I would say it shows quite clearly that the 3.3.3 RF regime had
significant cut-off based heating for all the reasons discussed in the
old RF thread you linked. There would seem to be some other effect
contributing to produce the temperature difference between rows 1 and
2 above. Using either Verlet lists or PME seems pretty good, though
;-)

 I am concerned about the P.E. difference between 3.3.3 c_md and 4.6 c_md (~3x 
 RMSD). As it gave the best run time, this is the set-up I had hoped to use.

I'd say the known poor quality of the 3.3.3 integration regime would
make this consideration insignificant.

 I'm also surprised by how inaccurate the pressure calculations are

One needs a lot of samples to measure something's value in the face of
RMSD three times its value.
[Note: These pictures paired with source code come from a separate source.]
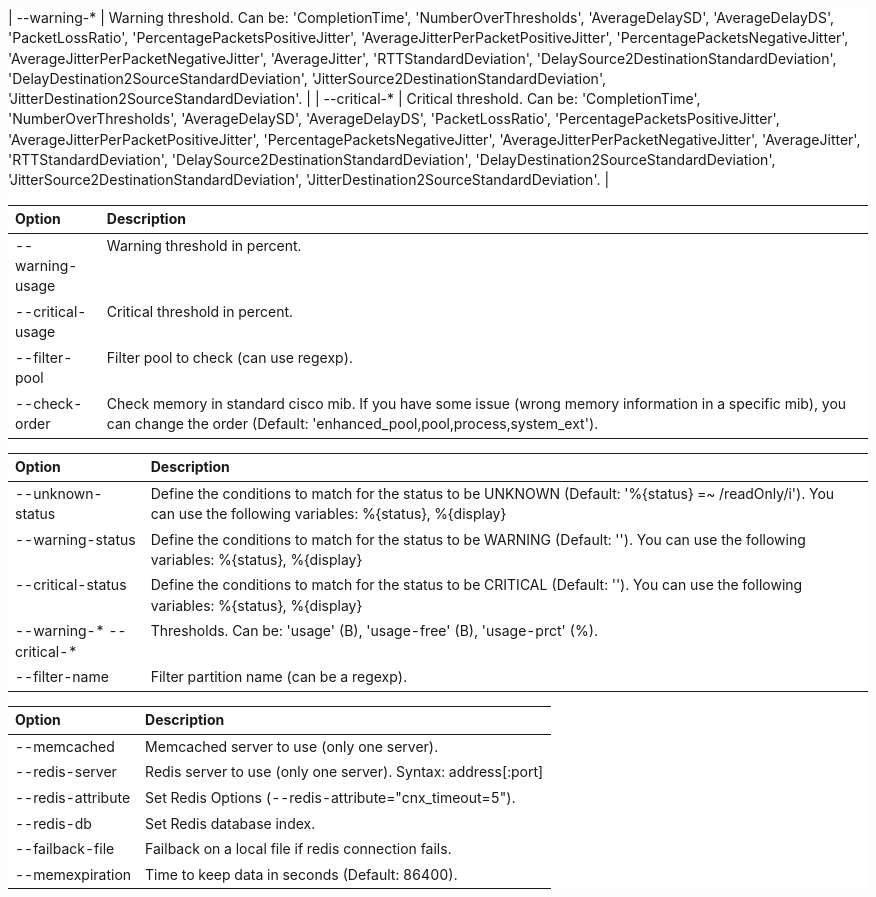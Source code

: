 | --warning-*            | Warning threshold. Can be: 'CompletionTime', 'NumberOverThresholds', 'AverageDelaySD', 'AverageDelayDS', 'PacketLossRatio', 'PercentagePacketsPositiveJitter', 'AverageJitterPerPacketPositiveJitter', 'PercentagePacketsNegativeJitter', 'AverageJitterPerPacketNegativeJitter', 'AverageJitter', 'RTTStandardDeviation', 'DelaySource2DestinationStandardDeviation', 'DelayDestination2SourceStandardDeviation', 'JitterSource2DestinationStandardDeviation', 'JitterDestination2SourceStandardDeviation'.     |
| --critical-*           | Critical threshold. Can be: 'CompletionTime', 'NumberOverThresholds', 'AverageDelaySD', 'AverageDelayDS', 'PacketLossRatio', 'PercentagePacketsPositiveJitter', 'AverageJitterPerPacketPositiveJitter', 'PercentagePacketsNegativeJitter', 'AverageJitterPerPacketNegativeJitter', 'AverageJitter', 'RTTStandardDeviation', 'DelaySource2DestinationStandardDeviation', 'DelayDestination2SourceStandardDeviation', 'JitterSource2DestinationStandardDeviation', 'JitterDestination2SourceStandardDeviation'.    |

</TabItem>
<TabItem value="Memory" label="Memory">

| Option           | Description                                                                                                                                                                                |
|:-----------------|:-------------------------------------------------------------------------------------------------------------------------------------------------------------------------------------------|
| --warning-usage  | Warning threshold in percent.                                                                                                                                                              |
| --critical-usage | Critical threshold in percent.                                                                                                                                                             |
| --filter-pool    | Filter pool to check (can use regexp).                                                                                                                                                     |
| --check-order    | Check memory in standard cisco mib. If you have some issue (wrong memory information in a specific mib), you can change the order (Default: 'enhanced\_pool,pool,process,system\_ext').    |

</TabItem>
<TabItem value="Memory-Flash" label="Memory-Flash">

| Option                   | Description                                                                                                                                                     |
|:-------------------------|:----------------------------------------------------------------------------------------------------------------------------------------------------------------|
| --unknown-status         | Define the conditions to match for the status to be UNKNOWN (Default: '%{status} =~ /readOnly/i'). You can use the following variables: %{status}, %{display}   |
| --warning-status         | Define the conditions to match for the status to be WARNING (Default: ''). You can use the following variables: %{status}, %{display}                           |
| --critical-status        | Define the conditions to match for the status to be CRITICAL (Default: ''). You can use the following variables: %{status}, %{display}                          |
| --warning-* --critical-* | Thresholds. Can be: 'usage' (B), 'usage-free' (B), 'usage-prct' (%).                                                                                            |
| --filter-name            | Filter partition name (can be a regexp).                                                                                                                        |

</TabItem>
<TabItem value="Qos-Usage" label="Qos-Usage">

| Option                 | Description                                                                                                                                                                                                                                   |
|:-----------------------|:----------------------------------------------------------------------------------------------------------------------------------------------------------------------------------------------------------------------------------------------|
| --memcached            | Memcached server to use (only one server).                                                                                                                                                                                                    |
| --redis-server         | Redis server to use (only one server). Syntax: address\[:port\]                                                                                                                                                                               |
| --redis-attribute      | Set Redis Options (--redis-attribute="cnx\_timeout=5").                                                                                                                                                                                       |
| --redis-db             | Set Redis database index.                                                                                                                                                                                                                     |
| --failback-file        | Failback on a local file if redis connection fails.                                                                                                                                                                                          |
| --memexpiration        | Time to keep data in seconds (Default: 86400).                                                                                                                                                                                                |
But perhaps nstcalcenergy  1 is making
such an observation artificially tougher :-)

 and how large the RMSDs are for P.E. (RF only) and pressure (RF  PME) are 
 when the GPU is used.

Your reports of bad performance, atypical RSMD, and zero potentials
below indicate something is badly astray. Please open an issue at
www.redmine.org and attach your .tpr and .log files (tarball,
preferably). If we can reproduce those numbers, then they need fixing.
But so far I'm not suspecting the code is the issue :-)
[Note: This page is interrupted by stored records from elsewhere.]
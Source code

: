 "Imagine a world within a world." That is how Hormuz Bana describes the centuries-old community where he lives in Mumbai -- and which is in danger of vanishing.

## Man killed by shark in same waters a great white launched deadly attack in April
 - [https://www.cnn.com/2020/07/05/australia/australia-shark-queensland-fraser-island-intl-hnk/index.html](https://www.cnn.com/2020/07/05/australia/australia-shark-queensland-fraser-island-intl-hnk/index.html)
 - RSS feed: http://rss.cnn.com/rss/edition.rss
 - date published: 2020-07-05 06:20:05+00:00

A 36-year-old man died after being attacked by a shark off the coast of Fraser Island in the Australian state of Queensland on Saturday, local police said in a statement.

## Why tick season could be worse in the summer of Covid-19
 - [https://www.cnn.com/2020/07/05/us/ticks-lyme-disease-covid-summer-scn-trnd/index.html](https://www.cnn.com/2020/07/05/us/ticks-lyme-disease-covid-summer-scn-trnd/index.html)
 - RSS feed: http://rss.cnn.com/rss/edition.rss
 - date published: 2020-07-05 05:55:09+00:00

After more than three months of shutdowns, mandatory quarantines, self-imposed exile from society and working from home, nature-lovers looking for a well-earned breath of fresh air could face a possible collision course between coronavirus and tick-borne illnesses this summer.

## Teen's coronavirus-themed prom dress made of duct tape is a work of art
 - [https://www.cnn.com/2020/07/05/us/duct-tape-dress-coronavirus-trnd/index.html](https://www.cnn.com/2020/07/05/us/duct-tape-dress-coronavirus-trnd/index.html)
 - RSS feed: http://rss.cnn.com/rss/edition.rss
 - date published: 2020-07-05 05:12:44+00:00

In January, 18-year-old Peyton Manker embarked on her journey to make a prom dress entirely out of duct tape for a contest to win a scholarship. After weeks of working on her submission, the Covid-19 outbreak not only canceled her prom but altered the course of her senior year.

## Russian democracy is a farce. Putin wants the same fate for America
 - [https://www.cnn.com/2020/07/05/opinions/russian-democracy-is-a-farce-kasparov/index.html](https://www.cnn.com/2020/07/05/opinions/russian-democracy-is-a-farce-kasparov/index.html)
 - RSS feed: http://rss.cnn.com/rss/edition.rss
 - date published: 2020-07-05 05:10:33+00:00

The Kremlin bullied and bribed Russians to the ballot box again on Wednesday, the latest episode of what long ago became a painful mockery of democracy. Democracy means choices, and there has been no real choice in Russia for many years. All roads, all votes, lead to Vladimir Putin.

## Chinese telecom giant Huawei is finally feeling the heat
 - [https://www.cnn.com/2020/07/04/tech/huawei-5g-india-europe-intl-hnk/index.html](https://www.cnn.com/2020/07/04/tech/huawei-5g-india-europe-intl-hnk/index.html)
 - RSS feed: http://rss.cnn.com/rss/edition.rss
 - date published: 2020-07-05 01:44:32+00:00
 I then looked at the energies of step 0 in the log files

Using mdrun -rerun is a much more sound method, because you guarantee
neighbour searching and no integration.

 and found that several of the reported energy types varied, which I would 
 have expected to be identical (for RF+group) or similar (for Verlet or PME) 
 to 3.3.3 as they are all continuations from the same starting point.

Switching integrator to vv does not make a valid comparison, because
the interpretation of the velocities is now different by half a time
step. There's no particular reason to suspect these PME and RF numbers
are